# Looking For Chocolate Cake



## simbebe60 (Oct 15, 2006)

Does anyone have a recipe for an incredibly out of this world moist chocolate cake that can also serve as a layer cake?


----------



## cakerookie (Sep 10, 2005)

Go here:

http://www.baking911.com/asksarahbb/...?showtopic=930

Rgds Rook


----------



## gym30 (May 12, 2006)

You will find one at cuisimages.com. Try it and you'll love it.

GYM30


----------



## allisontwitt (Oct 23, 2006)

Hi check this recipe for chocolate mousse cake recipe...

*Rich Chocolate Mousse Cake*

Yield: 8 servings

*Ingredients*

4 egg whites
½ cup (100 g) sugar
5 oz (140 g) hazelnuts, finely ground
2 tablespoons unsweetened cocoa powder
--------
9 oz (250 g) dark semi or bittersweet ch0ocolate (60-70%)
4 egg yolks
1/3 cup (60 g) sugar
¼ cup + 1 cup (0.6 + 2.4 dl) whipping cream

*Cake*

Preheat oven to 350 deg F (Gas mark 4 or 180 deg C).
Line a 9 inch (23 cm) cake tin with greaseproof or other non-stick paper and grease the tin.
Whisk the eggs whites until stiff and in peaks by using an electric mixer, gradually add the sugar and whisk well each time sugar has been added.
Mix with finely ground hazelnuts and cocoa powder.
Bake at 350 degrees for 15 minutes or until a wooden pick inserted in center comes out clean.
Cool the cake.
*Filling*

Melt finely chopped dark chocolate over hot water.
Beat the egg yolks with 2 oz sugar until white.
 Heat ¼ cup whipping cream to the boiling point, and whisk in beaten egg yolks.
Fold in melted chocolate. The mixture will immediately thicken. Cool to approx. 100 deg F / 38 deg C.
Whisk 1 cup of whipping cream. Fold with the egg and chocolate mixture, one tablespoon at a time until the filling becomes soft, then the remaining part of the cream.
Transfer to the cake tin, and place in the refrigerator for several hours.
If served cold the filling appears more like chocolate truffle than mousse. If you prefer a more sweet flavor of the filling you can use semisweet chocolate (40-45%) instead of the recommended type.
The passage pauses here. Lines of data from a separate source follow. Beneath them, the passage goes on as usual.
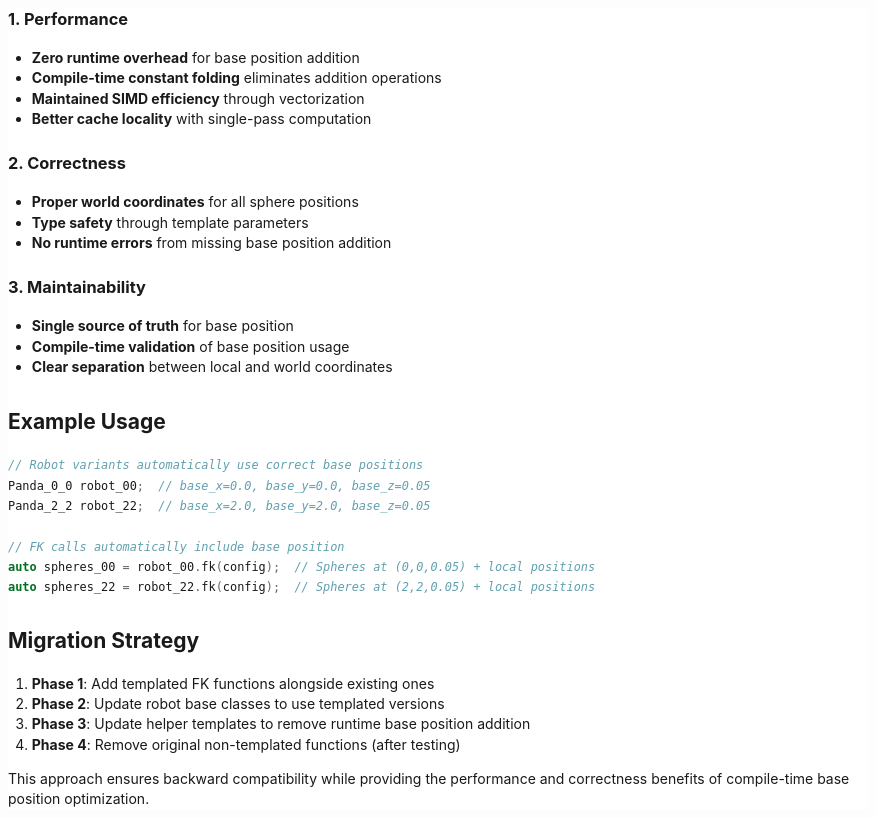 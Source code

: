 ### 1. Performance
- **Zero runtime overhead** for base position addition
- **Compile-time constant folding** eliminates addition operations
- **Maintained SIMD efficiency** through vectorization
- **Better cache locality** with single-pass computation

### 2. Correctness
- **Proper world coordinates** for all sphere positions
- **Type safety** through template parameters
- **No runtime errors** from missing base position addition

### 3. Maintainability
- **Single source of truth** for base position
- **Compile-time validation** of base position usage
- **Clear separation** between local and world coordinates

## Example Usage

```cpp
// Robot variants automatically use correct base positions
Panda_0_0 robot_00;  // base_x=0.0, base_y=0.0, base_z=0.05
Panda_2_2 robot_22;  // base_x=2.0, base_y=2.0, base_z=0.05

// FK calls automatically include base position
auto spheres_00 = robot_00.fk(config);  // Spheres at (0,0,0.05) + local positions
auto spheres_22 = robot_22.fk(config);  // Spheres at (2,2,0.05) + local positions
```

## Migration Strategy

1. **Phase 1**: Add templated FK functions alongside existing ones
2. **Phase 2**: Update robot base classes to use templated versions
3. **Phase 3**: Update helper templates to remove runtime base position addition
4. **Phase 4**: Remove original non-templated functions (after testing)

This approach ensures backward compatibility while providing the performance and correctness benefits of compile-time base position optimization.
Also, there are some nice cake recipes at the site in my sig that I use.


----------



## jock (Dec 4, 2001)

Rose Levy's The Cake Bible has the best chocolate chiffonne cake ever.

Jock


----------



## siduri (Aug 13, 2006)

Haven't tried that one but i found her all american chocolate butter cake the best so far. Moist, dense, and chocolatey


----------



## felixe the dog (Jul 16, 2006)

Yes!!


----------



## debbiesap (Dec 3, 2010)

try going to hersheys.com and look for the Black Magic Cake recipe.

It's AWESOME!!!


----------